Il testo contrappone il cielo luminoso e la valle verdeggiante alla sofferenza interiore del poeta, ricordando un amore passato. La musica è caratterizzata da una melodia nostalgica che riflette sia la gioia della stagione sia la tristezza del ricordo.

Io saluto l'avvicinarsi della stagione dei fiori sbirciando nel sottobosco e contemplando, tra le foglie secche e l'humus, il viola di Hepatica nobilis e il bianco di Leucojum vernum, punteggiato di verde sull'estremità dei petali, il che permette di distinguere questa specie dal comune bucaneve (Galanthus nivalis).


Non può mancare la primula (Primula vulgaris), vero araldo della primavera: l'unica pianta qui presentata ad essere commestibile, mentre le altre sono particolarmente tossiche.


Ecco infine l'elleboro (Helleborus viridis), delle Ranuncolacee - come anche la già menzionata Hepatica nobili - il cui nome viene dal greco (helo borà = io elimino il cibo) e ricorda come negli scritti di Ippocrate la sua assunzione fosse prescritta in piccole quantità per indurre il vomito. 

In quantità eccessive esso, oltre ad eliminare il cibo, elimina anche colui che l'ha assunto. 

Altre interpretazioni del nome greco lo indicano come "cibo dei cervi" (che in realtà non mangiano), "cibo dei pazzi" o "cibo mortale", per il suo alto contenuto di alcaloidi velenosi. 


Sarà per questo che lo si ritrova, tra tante altre specie vegetali, in questo splendido libro dedicato alle "Piante che uccidono", opera di due autori: una tossicologa e un farmacista


Aiutandosi con testi, fotografie e disegni, essi spiegano come alcune angiosperme abbiano sviluppato effetti tossici per proteggersi dagli erbivori e da altre minacce, svelando i segreti della loro fisiologia e i meccanismi biochimici coinvolti nella produzione delle loro tossine. 

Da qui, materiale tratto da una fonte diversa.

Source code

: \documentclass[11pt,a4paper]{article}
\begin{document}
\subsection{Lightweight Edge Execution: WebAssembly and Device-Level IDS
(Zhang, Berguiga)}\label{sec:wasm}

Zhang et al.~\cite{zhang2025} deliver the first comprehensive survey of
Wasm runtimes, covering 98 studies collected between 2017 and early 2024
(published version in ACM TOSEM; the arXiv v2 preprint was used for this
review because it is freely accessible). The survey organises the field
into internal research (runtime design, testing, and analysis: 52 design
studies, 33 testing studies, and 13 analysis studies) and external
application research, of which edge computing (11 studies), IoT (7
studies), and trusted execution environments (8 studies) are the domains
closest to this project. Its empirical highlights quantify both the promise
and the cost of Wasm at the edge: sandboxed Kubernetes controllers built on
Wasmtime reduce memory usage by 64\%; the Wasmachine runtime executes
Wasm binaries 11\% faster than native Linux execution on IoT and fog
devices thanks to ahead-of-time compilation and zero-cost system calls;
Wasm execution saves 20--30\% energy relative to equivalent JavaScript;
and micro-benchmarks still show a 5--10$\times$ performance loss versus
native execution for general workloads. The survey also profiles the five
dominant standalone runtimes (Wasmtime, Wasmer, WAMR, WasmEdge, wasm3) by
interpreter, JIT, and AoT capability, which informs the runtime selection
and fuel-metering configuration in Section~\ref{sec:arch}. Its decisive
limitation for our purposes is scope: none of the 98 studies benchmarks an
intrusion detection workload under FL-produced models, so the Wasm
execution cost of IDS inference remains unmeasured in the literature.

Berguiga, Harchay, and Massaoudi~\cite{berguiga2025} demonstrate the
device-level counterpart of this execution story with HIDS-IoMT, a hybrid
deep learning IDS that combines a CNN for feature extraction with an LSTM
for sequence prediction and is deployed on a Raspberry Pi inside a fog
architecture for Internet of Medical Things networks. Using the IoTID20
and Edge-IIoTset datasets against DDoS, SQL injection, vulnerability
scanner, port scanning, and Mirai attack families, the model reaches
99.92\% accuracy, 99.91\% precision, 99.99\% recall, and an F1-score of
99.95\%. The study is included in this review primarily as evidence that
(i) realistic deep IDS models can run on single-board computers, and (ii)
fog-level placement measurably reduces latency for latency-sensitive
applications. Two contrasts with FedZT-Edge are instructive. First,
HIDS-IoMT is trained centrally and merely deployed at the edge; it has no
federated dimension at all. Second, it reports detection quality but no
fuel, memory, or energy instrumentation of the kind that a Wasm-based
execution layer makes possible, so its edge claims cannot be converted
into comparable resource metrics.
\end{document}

Il volume descrive le interazioni tra piante velenose e altri organismi, in particolare l’uomo, esplorando i vari modi in cui le tossine vegetali possono compromettere il normale funzionamento di organi e apparati nei mammiferi, dagli effetti sul cuore e sul sistema nervoso fino alle tossine che scatenano reazioni cutanee in combinazione con i raggi del sole.

Un libro da leggere per conoscere e per imparare (ed insegnare!) che i fiori spontanei non vanno colti ma lasciati crescere e prosperare nell'ambiente in cui si sono evoluti. E quando fanno bella mostra di loro stessi, perché non cogliere l'occasione per fotografarli?